Friday, September 24, 2021

The Frog at the bottom of the well!


Frog at the bottom of a well! a quote from Zhuangzi!




 
"Tai Chi is like dance, like exercise, like...", wonder why Grandmaster Young did not like to hear that? If you teach, or even as we are students, you will meet many people with a limited view of Tai Chi. People in Tai Chi think Grandmaster Wu Jianquan did not know small circles, small frames. Learn a little Mandarin by the "Frog in the bottom of the well"; it's  a metaphor I have heard my own teacher. The Chinese have an expression for the limited way all of us learn to see the world:  In Pinyin it is  "jing di zhi wa," meaning "frog in the bottom of a well." The expression comes from a fable about a frog that has lived its entire life in a small well. The Frog assumes that its tiny world is all there is, and it has no idea of the true size of the world. Only when a passing turtle tells the Frog of the great ocean that exists to the East, the Frog realizes there is much more to the world than it had known. All of us are like that Frog. We grow up as members of a culture and learn directly and from the perspective that becomes most familiar to us. Because the people, through direct and indirect teaching, usually share that perspective, we seldom have cause to question it. Like the Frog, we rarely suspect how big and diverse our large our species is".

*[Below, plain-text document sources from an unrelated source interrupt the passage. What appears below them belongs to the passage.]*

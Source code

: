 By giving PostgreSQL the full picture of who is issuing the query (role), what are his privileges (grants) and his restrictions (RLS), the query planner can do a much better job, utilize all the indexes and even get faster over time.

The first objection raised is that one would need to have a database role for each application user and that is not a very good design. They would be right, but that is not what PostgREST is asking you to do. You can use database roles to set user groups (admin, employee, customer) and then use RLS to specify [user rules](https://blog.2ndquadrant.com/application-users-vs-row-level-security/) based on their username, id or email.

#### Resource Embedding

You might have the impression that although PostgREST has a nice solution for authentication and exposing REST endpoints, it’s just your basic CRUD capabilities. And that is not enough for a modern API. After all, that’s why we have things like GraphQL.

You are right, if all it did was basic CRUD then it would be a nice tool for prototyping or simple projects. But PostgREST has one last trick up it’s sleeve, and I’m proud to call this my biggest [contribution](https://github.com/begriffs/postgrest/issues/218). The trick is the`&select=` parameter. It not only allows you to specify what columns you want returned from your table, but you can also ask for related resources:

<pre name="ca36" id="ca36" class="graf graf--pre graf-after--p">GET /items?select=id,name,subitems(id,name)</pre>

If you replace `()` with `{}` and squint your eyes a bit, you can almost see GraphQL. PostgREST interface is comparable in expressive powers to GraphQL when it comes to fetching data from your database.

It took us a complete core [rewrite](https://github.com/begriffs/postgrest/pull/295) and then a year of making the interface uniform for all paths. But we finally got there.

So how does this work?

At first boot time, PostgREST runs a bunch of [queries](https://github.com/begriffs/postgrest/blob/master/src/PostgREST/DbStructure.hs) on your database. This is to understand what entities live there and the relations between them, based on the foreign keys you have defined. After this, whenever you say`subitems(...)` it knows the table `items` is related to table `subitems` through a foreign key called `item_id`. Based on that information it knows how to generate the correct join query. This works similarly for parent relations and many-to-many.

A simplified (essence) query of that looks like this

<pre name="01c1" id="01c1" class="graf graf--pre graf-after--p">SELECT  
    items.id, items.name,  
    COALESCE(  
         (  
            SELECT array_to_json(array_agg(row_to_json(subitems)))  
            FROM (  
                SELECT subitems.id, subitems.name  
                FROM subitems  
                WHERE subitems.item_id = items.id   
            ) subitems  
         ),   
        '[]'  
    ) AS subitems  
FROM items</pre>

Frog in a small well!  https://mathias-sager.com


 Can any of you formulate a good "concept," much less a "true" one of what Small Circle, Small Frame Tai Chi is? Master Hwa, after 40 years, says he still discovers things. All Tai Chi is "experiential," so: "I do and (only then can I say) I understand." We'll also attempt to explain here why students should not fret over "concepts". "The study of Classical Tai Chi in the beginning through advanced stages is as logical and rigorous as the study of any scientific discipline"...Master Stephen Hwa, Ph.D. However, beginning students run up against the desire to conceptualize something that is based almost entirely on an individual's personal experience. Every Frog in the well bottom will indeed have a different "concept" hearing of it for the 1st time; how should the teacher provide a "concept" of the Tai Chi for them by mere explanation? Won't their "concept" be considerably different in 1,3,5 year if they faithfully return each day and practice? The other problem is that a lack of a concept sometimes makes students try harder to intellectualize what is experiential. For instance, one hears pronouncements or affirmations about what "Qi" is from beginning students.


 Or one hears "conceptualizations" from beginning students about the Internal Discipline. "Oh, that is like belly dancing," "Oh, that is like an exercise I used to teach in Karate," "Oh, that is like the 24 Forms of Wu Style Tai Chi, etc. Or regarding the subject of "Qi": "Oh, I know what that is, it is like energy, it is air, it is like...", or "I teach Karate, and since I have experience with that it stands to reason that I can not only teach Tai Chi, but I can articulate what "Qi" is..." Let me get this straight; Science cannot thoroughly articulate what "Qi" is, but you can? The question I have to remarks like that is, "Why is it such a persistent issue that everyone assumes they can explain "Qi" or teach how to cultivate it when they have not gone through the "beginning through advanced" stages we mentioned previously? Science has no answers at the level of understanding we talk about; how would someone who has not studied Classical Tai Chi or Qigong in-depth have an answer. When one reaches the advanced stage and contemplates such problems as, by example, "conceptualizing what Qi is" where one truly sees Science has no answers... it should be a humbling experience. How then is there any "conceptualization" to be had for the beginning practitioner?